Per iniziare, usa le pinze per rimuovere il grasso e il tessuto connettivo dalla ghiandola salivare sottomandibolare sezionata di un topo sottoposto a eutanasia. Quindi posizionare la ghiandola in una provetta di raccolta con una soluzione HBSS ghiacciata. Quindi, usa le pinze per tagliare la ghiandola in pezzi quadrati di un centimetro.
Scaldare l'agarosio al 4% a 50 gradi Celsius e versare la soluzione in un piatto da 35 millimetri. Versare una piccola quantità di soluzione di agarosio in un piatto separato e aggiungere i pezzi della ghiandola. Quindi far roteare i pezzi nell'agarosio in eccesso per ricoprirlo.
Quindi metti da quattro a sei pezzi della ghiandola piatta nel primo piatto con l'agarosio. Metti il coperchio sul piatto e trasferiscilo in una ghiacciaia, coprendo il piatto con ghiaccio per raffreddare e solidificare. Per sezionare i pezzi della ghiandola, per prima cosa, usa un bisturi per tagliare con cura intorno al blocco di agarosio incorporato nella ghiandola.
Successivamente, applica una goccia di super colla sul blocco di agarosio e attaccalo al tavolino di un vibratomo. Ora riempi la camera del vibratomo con PBS ghiacciato contenente l'1% di streptomicina penicillina. Con un bisturi, taglia l'agarosio in eccesso e crea spazi di cinque millimetri tra ogni pezzo di ghiandola.
Allineare la lama del vibratomo con il blocco di agarosio e impostare i punti di inizio e fine delle sezioni.

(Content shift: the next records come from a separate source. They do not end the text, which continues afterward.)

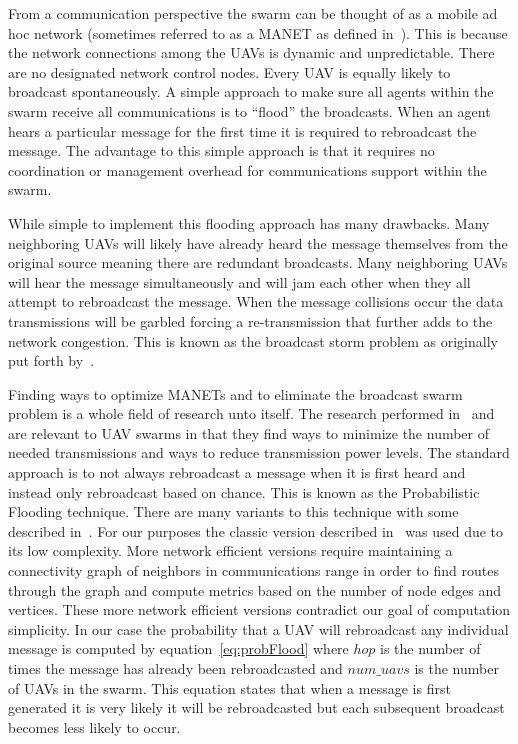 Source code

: From a communication perspective the swarm can be thought of as a mobile ad hoc network (sometimes referred to as a MANET as defined in~\textcite{manet_definition}).  This is because the network connections among the UAVs is dynamic and unpredictable.  There are no designated network control nodes.  Every UAV is equally likely to broadcast spontaneously.  A simple approach to make sure all agents within the swarm receive all communications is to ``flood'' the broadcasts.  When an agent hears a particular message for the first time it is required to rebroadcast the message.  The advantage to this simple approach is that it requires no coordination or management overhead for communications support within the swarm.

While simple to implement this flooding approach has many drawbacks.  Many neighboring UAVs will likely have already heard the message themselves from the original source meaning there are redundant broadcasts.  Many neighboring UAVs will hear the message simultaneously and will jam each other when they all attempt to rebroadcast the message.  When the message collisions occur the data transmissions will be garbled forcing a re-transmission that further adds to the network congestion.  This is known as the broadcast storm problem as originally put forth by~\textcite{bstorm}.
	
Finding ways to optimize MANETs and to eliminate the broadcast swarm problem is a whole field of research unto itself.  The research performed in~\textcite{epidemicManets} and ~\textcite{analysisOptNodeDen} are relevant to UAV swarms in that they find ways to minimize the number of needed transmissions and ways to reduce transmission power levels.  The standard approach is to not always rebroadcast a message when it is first heard and instead only rebroadcast based on chance.  This is known as the Probabilistic Flooding technique.  There are many variants to this technique with some described in~\textcite{probFloodVariants}.  For our purposes the classic version described in~\textcite{simpleProbFlood} was used due to its low complexity.  More network efficient versions require maintaining a connectivity graph of neighbors in communications range in order to find routes through the graph and compute metrics based on the number of node edges and vertices.  These more network efficient versions contradict our goal of computation simplicity.  In our case the probability that a UAV will rebroadcast any individual message is computed by equation~\ref{eq:probFlood} where $hop$ is the number of times the message has already been rebroadcasted and $num\_uavs$ is the number of UAVs in the swarm.  This equation states that when a message is first generated it is very likely it will be rebroadcasted but each subsequent broadcast becomes less likely to occur.


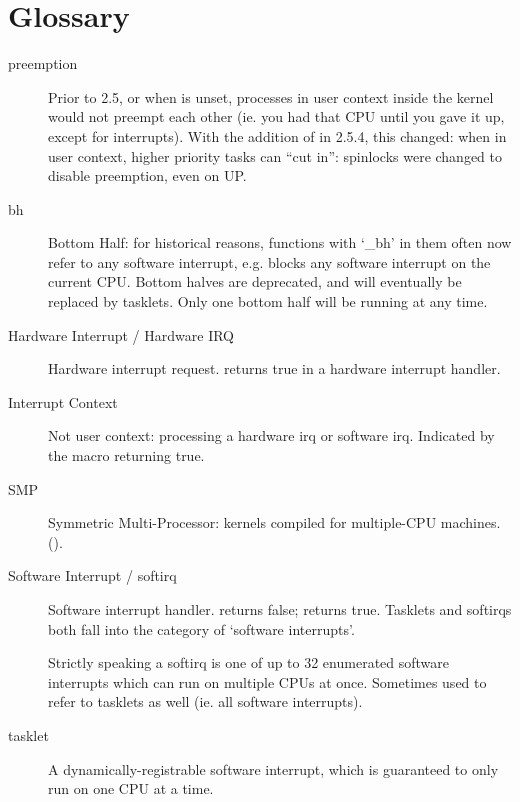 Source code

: \documentclass[a4paper,8pt,english]{sphinxmanual}
\begin{document}
\section{Glossary}
\label{kernel-hacking/locking:glossary}\begin{description}
\item[{preemption}] \leavevmode
Prior to 2.5, or when  is unset, processes in user
context inside the kernel would not preempt each other (ie. you had that
CPU until you gave it up, except for interrupts). With the addition of
 in 2.5.4, this changed: when in user context, higher
priority tasks can ``cut in'': spinlocks were changed to disable
preemption, even on UP.

\item[{bh}] \leavevmode
Bottom Half: for historical reasons, functions with `\_bh' in them often
now refer to any software interrupt, e.g. 
blocks any software interrupt on the current CPU. Bottom halves are
deprecated, and will eventually be replaced by tasklets. Only one bottom
half will be running at any time.

\item[{Hardware Interrupt / Hardware IRQ}] \leavevmode
Hardware interrupt request.  returns true in a
hardware interrupt handler.

\item[{Interrupt Context}] \leavevmode
Not user context: processing a hardware irq or software irq. Indicated
by the  macro returning true.

\item[{SMP}] \leavevmode
Symmetric Multi-Processor: kernels compiled for multiple-CPU machines.
().

\item[{Software Interrupt / softirq}] \leavevmode
Software interrupt handler.  returns false;
 returns true. Tasklets and softirqs both
fall into the category of `software interrupts'.

Strictly speaking a softirq is one of up to 32 enumerated software
interrupts which can run on multiple CPUs at once. Sometimes used to
refer to tasklets as well (ie. all software interrupts).

\item[{tasklet}] \leavevmode
A dynamically-registrable software interrupt, which is guaranteed to
only run on one CPU at a time.


\end{description}
\end{document}

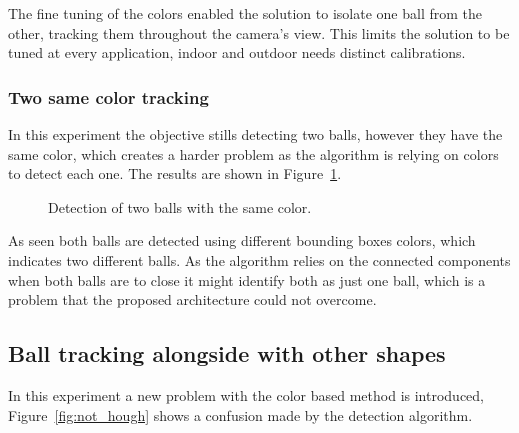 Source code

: \documentclass[10pt,twocolumn,letterpaper]{article}
\begin{document}
The fine tuning of the colors enabled the solution to isolate one ball from the other, tracking them throughout the camera's view. This limits the solution to be tuned at every application, indoor  and outdoor needs
distinct calibrations.

\subsubsection{Two same color tracking}

In this experiment the objective stills detecting two balls, however they have the same color, which creates a harder problem as the algorithm is relying on colors to detect each one. The results are shown in Figure~\ref{fig:same_color}.

\begin{figure}[!h]
\centering
\setlength{\fboxsep}{1pt}
\setlength{\fboxrule}{1pt}
\caption{Detection of two balls with the same color.}\label{fig:same_color}
\end{figure}

As seen both balls are detected using different bounding boxes colors, which indicates two different balls. As the algorithm relies on the connected components when both balls are to close it might identify both as just one ball, which is a problem that the proposed architecture could not overcome.

\subsection{Ball tracking alongside with other shapes}

In this experiment a new problem with the color based method is introduced, Figure~\ref{fig:not_hough} shows a confusion made by the detection algorithm.
\end{document}
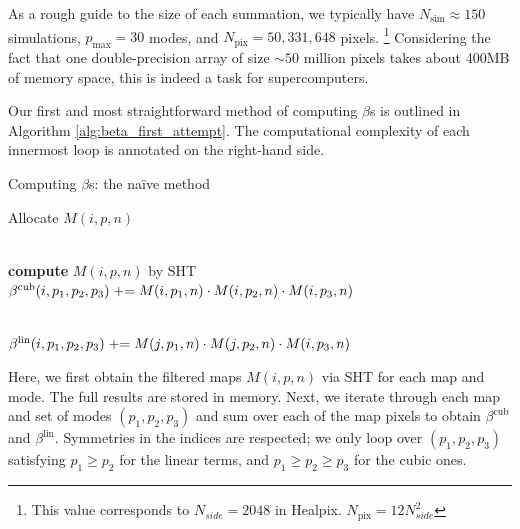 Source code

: As a rough guide to the size of each summation, we typically have $N_\text{sim} \approx 150$ simulations, $p_\text{max} = 30$ modes, and $N_\text{pix} = 50,331,648$ pixels. \footnote{This value corresponds to $N_{side} = 2048$ in Healpix. $N_\text{pix} = 12 N_{side}^2$} Considering the fact that one double-precision array of size $\sim 50$ million pixels takes about 400MB of memory space, this is indeed a task for supercomputers.

Our first and most straightforward method of computing $\beta$s is outlined in Algorithm \ref{alg:beta_first_attempt}. The computational complexity of each innermost loop is annotated on the right-hand side.

\begin{algorithm}[htbp]
	\caption{Computing $\beta$s: the na\"ive method}
	\label{alg:beta_first_attempt}
	\begin{algorithmic}[1] %
		\State Allocate $M(i,p,n)$

		\\
				\State \textbf{compute} $M(i,p,n)$ by SHT
			\EndFor
		\EndFor {}
		\\
		
					\State $\beta^\text{cub}(i, p_1, p_2, p_3) \mathrel{+}= M(i,p_1,n) \cdot M(i,p_2,n) \cdot M(i,p_3,n)$
				\EndFor
			\EndFor
		\EndFor

		\\	
						\State $\beta^\text{lin}(i, p_1, p_2, p_3) \mathrel{+}= M(j,p_1,n) \cdot M(j,p_2,n) \cdot M(i,p_3,n)$
					\EndFor
				\EndFor
			\EndFor
		\EndFor

	\end{algorithmic}
\end{algorithm}

Here, we first obtain the filtered maps $M(i,p,n)$ via SHT for each map and mode. The full results are stored in memory. Next, we iterate through each map and set of modes $(p_1, p_2, p_3)$ and sum over each of the map pixels to obtain $\beta^\text{cub}$ and $\beta^\text{lin}$. Symmetries in the indices are respected; we only loop over $(p_1,p_2,p_3)$ satisfying $p_1\ge p_2$ for the linear terms, and $p_1\ge p_2\ge p_3$ for the cubic ones.

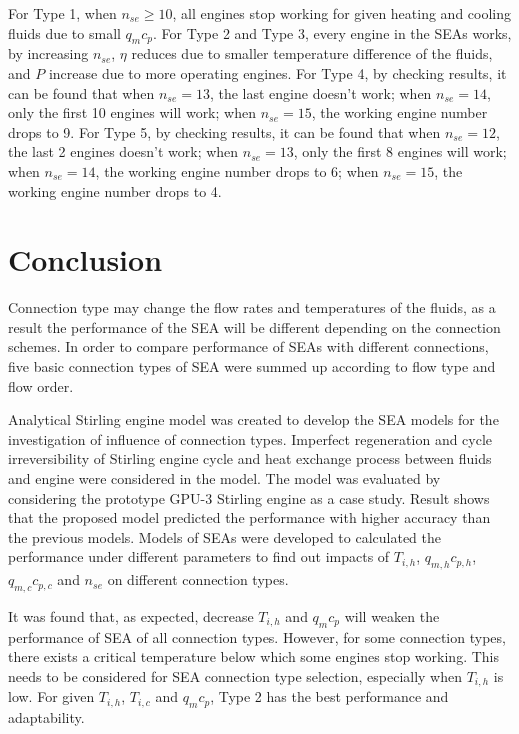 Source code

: \documentclass[preprint,5p, twocolumn]{elsarticle}
\begin{document}
For Type 1, when $n_{se} \geqslant 10$, all engines stop working for given heating and cooling fluids due to small $q_mc_p$. For Type 2 and Type 3, every engine in the SEAs works, by increasing $n_{se}$, $\eta$ reduces due to smaller temperature difference of the fluids, and $P$ increase due to more operating engines. For Type 4, by checking results, it can be found that when $n_{se} = 13$,  the last engine doesn't work; when $n_{se} = 14$, only the first 10 engines will work; when $n_{se} = 15$, the working engine number drops to 9. For Type 5, by checking results, it can be found that when $n_{se} = 12$, the last 2 engines doesn't work; when $n_{se} = 13$, only the first 8 engines will work; when $n_{se} = 14$, the working engine number drops to 6; when $n_{se} = 15$, the working engine number drops to 4.

\section{Conclusion}

Connection type may change the flow rates and temperatures of the fluids, as a result the performance of the SEA will be different depending on the connection schemes. In order to compare performance of SEAs with different connections, five basic connection types of SEA were summed up according to flow type and flow order. 

Analytical Stirling engine model was created to develop the SEA models for the investigation of influence of connection types. Imperfect regeneration and cycle irreversibility of Stirling engine cycle and heat exchange process between fluids and engine were considered in the model. The model was evaluated by considering the prototype GPU-3 Stirling engine as a case study. Result shows that the proposed model predicted the performance with higher accuracy than the previous models. Models of SEAs were developed to calculated the performance under different parameters to find out impacts of $T_{i,h}$, $q_{m,h}c_{p,h}$, $q_{m,c}c_{p,c}$ and $n_{se}$ on different connection types.

It was found that, as expected, decrease $T_{i,h}$ and $q_{m}c_{p}$ will weaken the performance of SEA of all connection types. However, for some connection types, there exists a critical temperature below which some engines stop working. This needs to be considered for SEA connection type selection, especially when $T_{i,h}$ is low. For given $T_{i,h}$, $T_{i,c}$ and $q_mc_p$, Type 2 has the best performance and adaptability.
\end{document}
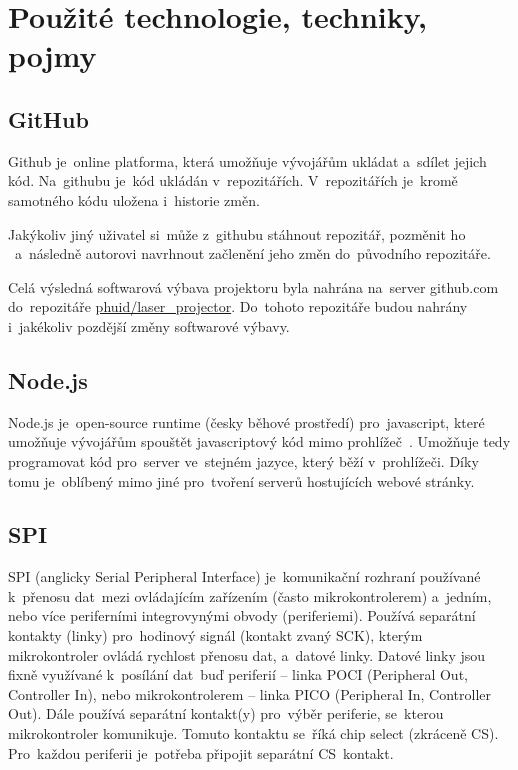 \chapter{Použité technologie, techniky, pojmy}
\section{GitHub}
Github je~online platforma, která umožňuje vývojářům ukládat  a~sdílet jejich kód. Na~githubu je~kód ukládán  v~repozitářích.  V~repozitářích je~kromě samotného kódu uložena  i~historie změn.

Jakýkoliv jiný uživatel si~může  z~githubu stáhnout repozitář, pozměnit ho ~a~následně autorovi navrhnout začlenění jeho změn do~původního repozitáře.

Celá výsledná softwarová výbava projektoru byla nahrána na~server github.com do~repozitáře \href{https://github.com/phuid/laser_projector}{phuid/laser\_projector}. Do~tohoto repozitáře budou nahrány  i~jakékoliv pozdější změny softwarové výbavy.

\section{Node.js}
Node.js je~open-source runtime (česky běhové prostředí)  pro~javascript, které umožňuje vývojářům spouštět javascriptový kód mimo prohlížeč~\cite{nodejs-wiki}.
Umožňuje tedy programovat kód  pro~server ve~stejném jazyce, který běží  v~prohlížeči. Díky tomu je~oblíbený mimo jiné  pro~tvoření serverů hostujících webové stránky.

\section{SPI}\label{sec:spi}
SPI (anglicky Serial Peripheral Interface) je~komunikační rozhraní používané  k~přenosu  dat~mezi ovládajícím zařízením (často mikrokontrolerem)  a~jedním, nebo více periferními integrovynými obvody (periferiemi).
Používá separátní kontakty (linky)  pro~hodinový signál (kontakt zvaný SCK), kterým mikrokontroler ovládá rychlost přenosu dat,  a~datové linky.
Datové linky jsou fixně využívané  k~posílání  dat~buď periferií -- linka POCI (Peripheral Out, Controller In), nebo mikrokontrolerem -- linka PICO (Peripheral In, Controller Out).
Dále používá separátní kontakt(y)  pro~výběr periferie, se~kterou mikrokontroler komunikuje. Tomuto kontaktu se~říká chip select (zkráceně CS).  Pro~každou periferii je~potřeba připojit separátní CS~kontakt.~\cite{sparkfun-spi}

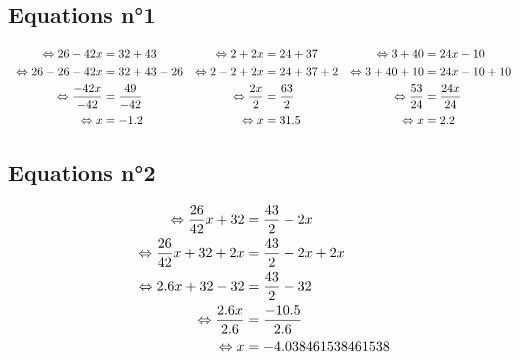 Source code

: \documentclass{article}%
\begin{document}
\subsection{Equations n°1}%
\label{subsec:Equationsn1}%
\begin{align*}%
\  \Leftrightarrow 26 - 42x &= 32 + 43     & \Leftrightarrow 2 + 2x  &= 24 + 37       & \Leftrightarrow 3 + 40 &= 24x - 10\\%
\vspace{5mm}%
\newline%
\  \Leftrightarrow 26 - 26 - 42x &= 32 + 43 -26      & \Leftrightarrow 2 - 2 + 2x  &= 24 + 37 + 2        & \Leftrightarrow 3 + 40 + 10 &= 24x - 10 +10\\%
\vspace{5mm}%
\newline%
\  \Leftrightarrow \frac{-42x}{-42} &= \frac{49}{-42}      & \Leftrightarrow \frac{2x}{2} &= \frac{63}{2}      & \Leftrightarrow \frac{53}{24} &= \frac{24x}{24}\\%
\vspace{5mm}%
\newline%
\  \Leftrightarrow  x &= -1.2      & \Leftrightarrow  x &= 31.5      & \Leftrightarrow  x &= 2.2\\%
\end{align*}

%
\subsection{Equations n°2}%
\label{subsec:Equationsn2}%
\begin{align*}%
\  \Leftrightarrow \frac{26}{42}x + 32 &= \frac{43}{2} - 2x \\%
\vspace{5mm}%
\newline%
\  \Leftrightarrow \frac{26}{42}x + 32 + 2x  &= \frac{43}{2} - 2x +2x \\%
\vspace{5mm}%
\newline%
\  \Leftrightarrow 2.6x + 32 - 32 &= \frac{43}{2}	- 32 \\%
\vspace{5mm}%
\newline%
\  \Leftrightarrow \frac{2.6x}{2.6} &= \frac{-10.5}{2.6} \\%
\vspace{5mm}%
\newline%
\  \Leftrightarrow x &= -4.038461538461538 \\%
\vspace{5mm}%
\newline%
\end{align*}

%
\newpage%
\end{document}
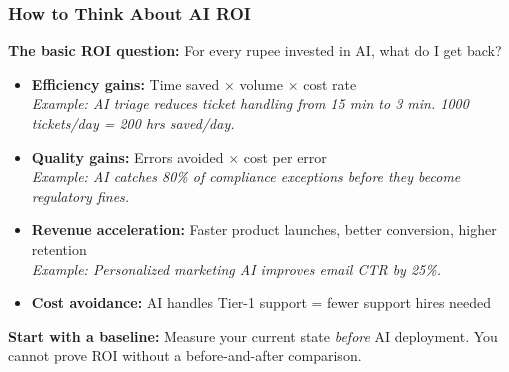 \begin{frame}[fragile]\frametitle{How to Think About AI ROI}

\textbf{The basic ROI question:} For every rupee invested in AI, what do I get back?

\begin{itemize}
  \item \textbf{Efficiency gains:} Time saved $\times$ volume $\times$ cost rate\\
    \textit{Example: AI triage reduces ticket handling from 15 min to 3 min. 1000 tickets/day = 200 hrs saved/day.}
  \item \textbf{Quality gains:} Errors avoided $\times$ cost per error\\
    \textit{Example: AI catches 80\% of compliance exceptions before they become regulatory fines.}
  \item \textbf{Revenue acceleration:} Faster product launches, better conversion, higher retention\\
    \textit{Example: Personalized marketing AI improves email CTR by 25\%.}
  \item \textbf{Cost avoidance:} AI handles Tier-1 support = fewer support hires needed
\end{itemize}

\textbf{Start with a baseline:} Measure your current state \textit{before} AI deployment. You cannot prove ROI without a before-and-after comparison.

\end{frame}

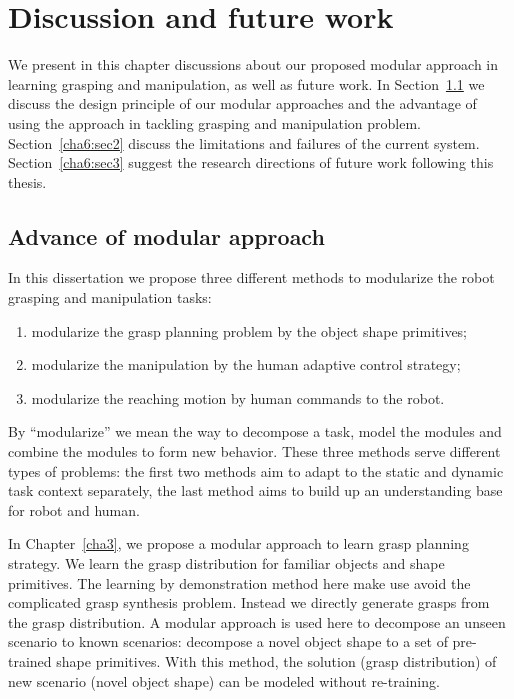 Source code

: \chapter{Discussion and future work}
\label{cha6}
We present in this chapter discussions about our proposed modular approach in learning grasping and manipulation, as well as future work. In Section~\ref{cha6:sec1} we discuss the design principle of our modular approaches and the advantage of using the approach in tackling grasping and manipulation problem.  Section~\ref{cha6:sec2} discuss the limitations and failures of the current system. Section~\ref{cha6:sec3} suggest the research directions of future work following this thesis.


\section{Advance of modular approach}
\label{cha6:sec1}
In this dissertation we propose three different methods to modularize the robot grasping and manipulation tasks:

\begin{enumerate}
\item modularize the grasp planning problem by the object shape primitives;
\item modularize the manipulation by the human adaptive control strategy;
\item modularize the reaching motion by human commands to the robot.
\end{enumerate}
By ``modularize'' we mean the way to decompose a task, model the modules and combine the modules to form new behavior. These three methods serve different types of problems: the first two methods aim to adapt to the static and dynamic task context separately, the last method aims to build up an understanding base for robot and human.

In Chapter~\ref{cha3}, we propose a modular approach to learn grasp planning strategy. We learn the grasp distribution for familiar objects and shape primitives. The learning by demonstration method here make use avoid the complicated grasp synthesis problem. Instead we directly generate grasps from the grasp distribution. A modular approach is used here to decompose an unseen scenario to known scenarios: decompose a novel object shape to a set of pre-trained shape primitives. With this method, the solution (grasp distribution) of new scenario (novel object shape) can be modeled without re-training.

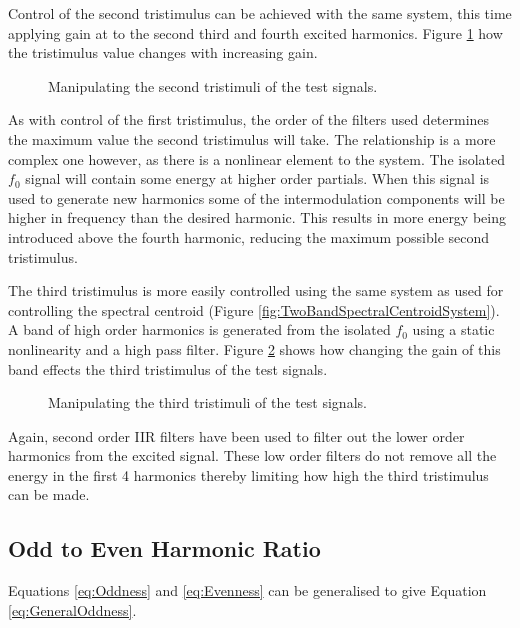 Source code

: 		Control of the second tristimulus can be achieved with the same system, this time applying gain at to the
		second third and fourth excited harmonics. Figure \ref{fig:MoveTristimulus2} how the tristimulus value
		changes with increasing gain.

		\begin{figure}[h!]
			\centering
			\resizebox{0.6\textwidth}{!}{}
			\caption{Manipulating the second tristimuli of the test signals.}
			\label{fig:MoveTristimulus2}
		\end{figure}

		As with control of the first tristimulus, the order of the filters used determines the maximum value the
		second tristimulus will take. The relationship is a more complex one however, as there is a nonlinear
		element to the system. The isolated $f_{0}$ signal will contain some energy at higher order partials.  When
		this signal is used to generate new harmonics some of the intermodulation components will be higher in
		frequency than the desired harmonic. This results in more energy being introduced above the fourth
		harmonic, reducing the maximum possible second tristimulus.

		The third tristimulus is more easily controlled using the same system as used for controlling the spectral
		centroid (Figure \ref{fig:TwoBandSpectralCentroidSystem}). A band of high order harmonics is generated from
		the isolated $f_{0}$ using a static nonlinearity and a high pass filter.  Figure \ref{fig:MoveTristimulus3}
		shows how changing the gain of this band effects the third tristimulus of the test signals.

		\begin{figure}[h!]
			\centering
			\resizebox{0.6\textwidth}{!}{}
			\caption{Manipulating the third tristimuli of the test signals.}
			\label{fig:MoveTristimulus3}
		\end{figure}

		Again, second order IIR filters have been used to filter out the lower order harmonics from the excited
		signal.	These low order filters do not remove all the energy in the first 4 harmonics thereby limiting how
		high the third tristimulus can be made.

	\subsection{Odd to Even Harmonic Ratio}
	\label{sec:FeatureControl-Parameterisation-HarmonicParityRatio}
		Equations \ref{eq:Oddness} and \ref{eq:Evenness} can be generalised to give Equation
		\ref{eq:GeneralOddness}.

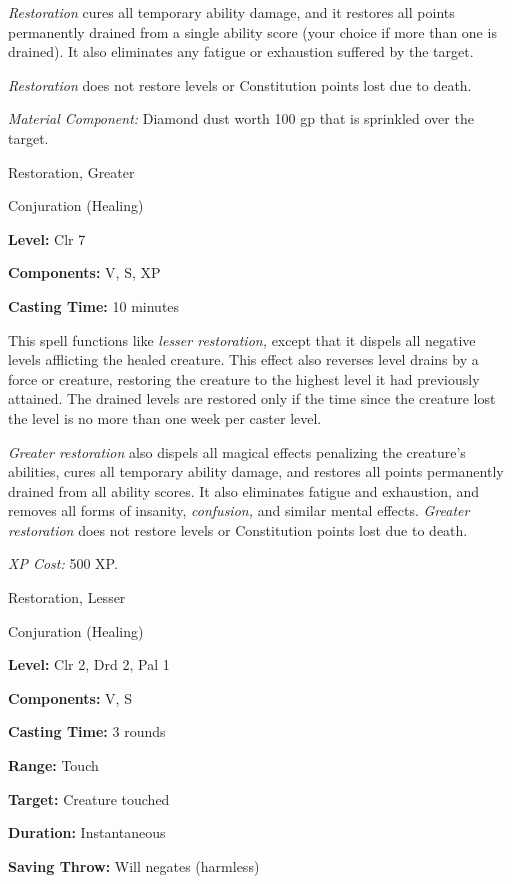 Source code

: \documentclass{article}
\begin{document}
\textit{Restoration }cures all temporary ability damage, and it restores all points 
permanently drained from a single ability score (your choice if more than one is 
drained). It also eliminates any fatigue or exhaustion suffered by the target. 

\textit{Restoration }does not restore levels or Constitution points lost due to 
death.

\textit{Material Component: }Diamond dust worth 100 gp that is sprinkled over the 
target.

\vspace{12pt}
Restoration, Greater

Conjuration (Healing)

\textbf{Level:} Clr 7

\textbf{Components:} V, S, XP

\textbf{Casting Time:} 10 minutes

This spell functions like \textit{lesser restoration, }except that it dispels all 
negative levels afflicting the healed creature. This effect also reverses level 
drains by a force or creature, restoring the creature to the highest level it had 
previously attained. The drained levels are restored only if the time since the 
creature lost the level is no more than one week per caster level.

\textit{Greater restoration }also dispels all magical effects penalizing the creature's 
abilities, cures all temporary ability damage, and restores all points permanently 
drained from all ability scores. It also eliminates fatigue and exhaustion, and 
removes all forms of insanity, \textit{confusion, }and similar mental effects. 
\textit{Greater restoration }does not restore levels or Constitution points lost 
due to death.

\textit{XP Cost: }500 XP.

\vspace{12pt}
Restoration, Lesser

Conjuration (Healing)

\textbf{Level:} Clr 2, Drd 2, Pal 1

\textbf{Components:} V, S

\textbf{Casting Time:} 3 rounds

\textbf{Range:} Touch

\textbf{Target:} Creature touched

\textbf{Duration:} Instantaneous

\textbf{Saving Throw: }Will negates (harmless)
\end{document}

Tagliare il blocco di tessuto in sezioni spesse 150 micrometri a bassa velocità e ad alte vibrazioni. Una volta che le sezioni sono state tagliate, usa un pennello per raccogliere le fette e mettile in un piatto con terreno RPMI preriscaldato contenente gli antibiotici.
Per coltivare le fette sottomandibolari, aggiungere prima 1,5 millilitri di terreno RPMI ai pozzetti di una piastra a sei pozzetti. Posizionare filtri da 0,4 micrometri nei pozzetti. Successivamente, con l'aiuto di un pennello, trasferisci con cura da una a sei fette su ciascun filtro.
Quindi incubare la piastra a 37 gradi Celsius sotto il 5% di anidride carbonica. Dopo aver irradiato alcune piastre sperimentali con radiazioni gamma per indurre lesioni, rimettere le piastre nell'incubatrice. Successivamente, riempire i pozzetti di una piastra da 24 pozzetti con 500 microlitri di terreno di coltura.
Con un pennello, sollevare le fette dal filtro e immergerle delicatamente nei pozzetti. Incubare le fette nelle relative colorazioni nucleari. Quindi incubare le fette con gli anticorpi per due ore a 37 gradi Celsius sotto leggera agitazione.
Immergere le fette nei terreni di coltura tre volte per lavarle. Lasciare incubare le fette in ogni soluzione di lavaggio per 10 minuti a temperatura ambiente con una leggera agitazione. Successivamente, utilizzare le pinze per rimuovere il nastro da un distanziatore di imaging biadesivo.
Attaccare il distanziatore sul fondo di una piastra a sei pozzetti con fondo in vetro, quindi pipettare 50 microlitri di terreno nella fessura al centro del distanziatore. Posizionare la fetta nel supporto assicurandosi che sia piatta. Quindi, con una pipetta, rimuovere con cautela 20 microlitri di terreno dalla fessura.
Usa una pinza per rimuovere con cautela il nastro dal lato superiore del distanziatore e posiziona su di esso un vetrino circolare da 25 millimetri. Premere attorno ai bordi del distanziatore per garantire un fissaggio saldo del vetrino coprioggetto. Visualizzare la fetta su un microscopio confocale.
Le fette non irradiate della ghiandola sottomandibolare coltivate per sette giorni hanno mantenuto il loro segnale MT e l'architettura epiteliale. Tuttavia, a tre giorni dall'irradiazione, è stata osservata atrofia delle cellule acinari e duttali. Cellule positive alla caspasi sono state osservate quattro giorni dopo l'irradiazione.
Elevati livelli di gamma H2AX sono stati osservati nelle fette irradiate, indicativi di danni al DNA in vivo. L'imaging in tempo reale dei macrofagi ha confermato la fagocitosi delle cellule epiteliali nel modello di coltura a fette. Le singole cellule possono essere rilevate e segmentate per la successiva analisi del comportamento cellulare, come la migrazione.